Labour health spokeswoman Jackie Baillie said she was “genuinely dismayed” by this, as she criticised First Minister Humza Yousaf.
She said it was “inexplicable” that he would “express his support for Milly’s Law in public, on the record, but that his government simply does not vote for it given the opportunity”.
She asked: “Was he even voting today? Or has he run away?”
Her comments came as MSPs passed the Patient Safety Commissioner for Scotland Bill by 114 votes to zero.
But the Scottish Parliament rejected seven out of nine amendments from Labour, which would have established a package of measures known as Milly’s Law, named after Milly Main, the 10-year-old who died after contracting an infection while in remission from leukaemia, at the Queen Elizabeth University Hospital (QEUH) in Glasgow.
Ms Baillie said she was “sorely disappointed” the changes were voted down by the SNP and Greens, adding: “This is a betrayal of the very people that this Bill was supposed to give voice to.”
She told MSPs: “Amendments Scottish Labour brought forward presented an opportunity to rest the balance between patients, whistleblowers, families and powerful public bodies.
“So I am genuinely dismayed the Scottish Government have not adopted the full package of amendments that make up Milly’s Law.
“These amendments could have ensured that bereaved families were very much at the heart of the response to disasters and public scandals within the Bill.”
The measures Labour had proposed would have placed a duty on the commissioner to advocate for the families of those patients affected by a major incident in relation to health care, including helping them get legal representation and bereavement support.
In addition the commissioner would also have been given a responsibility to hand a report into such a major incident to the chief constable of Police Scotland and the procurator fiscal.

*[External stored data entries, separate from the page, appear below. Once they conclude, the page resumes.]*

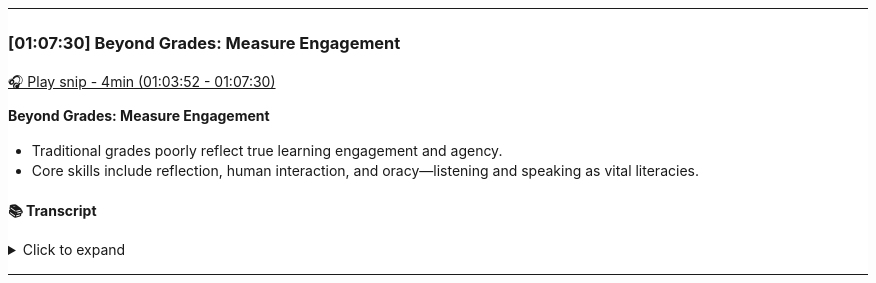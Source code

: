 

---


### [01:07:30] Beyond Grades: Measure Engagement


[🎧 Play snip - 4min️ (01:03:52 - 01:07:30)](https://share.snipd.com/snip/89d1fbba-b4f2-44bf-bd0c-490c2a116147)
<audio controls> <source src="https://dts.podtrac.com/redirect.mp3/pdst.fm/e/pfx.vpixl.com/6qj4J/nyt.simplecastaudio.com/3026b665-46df-4d18-98e9-d1ce16bbb1df/episodes/ff7bb2d9-f384-4933-9aad-8091d98b1121/audio/128/default.mp3?aid=rss_feed&awCollectionId=3026b665-46df-4d18-98e9-d1ce16bbb1df&awEpisodeId=ff7bb2d9-f384-4933-9aad-8091d98b1121&feed=kEKXbjuJ#t=01:03:52,01:07:30"> </audio>


**Beyond Grades: Measure Engagement**

- Traditional grades poorly reflect true learning engagement and agency.  
- Core skills include reflection, human interaction, and oracy—listening and speaking as vital literacies.


#### 📚 Transcript
<details><summary>Click to expand</summary></details>



---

While Ms Baillie said the Bill was still “a step in the right direction”, without such measures, she added, Labour could only support it “with regret because the SNP chose not to truly champion the rights of patients and defend their interests”.
However public health minister Jenni Minto said the creation of a patient safety commissioner would “go a considerable way to making health care safer for us all”.
She added that the new commissioner would have statutory powers and be “entirely independent of government and the NHS”.
Whoever is appointed to the role will be “completely free to consider any issue relating to the safety of health care in Scotland”, the minister added.
And she said they they would be “directly accessible to patients, their families and the wider public to listen to their stories and concerns”.
Tories, meanwhile, said the new commissioner must be appointed “at pace”, with public health spokeswoman Tess White saying: “We cannot have a repeat of the recruitment of the women’s health champion which was repeatedly promised but belatedly delivered by the minister and her predecessor.”
But Ms White said: “At a time when the NHS is in crisis under this SNP/Green Government and capacity is at breaking point, an independent patienty safety advocate is particularly welcome.”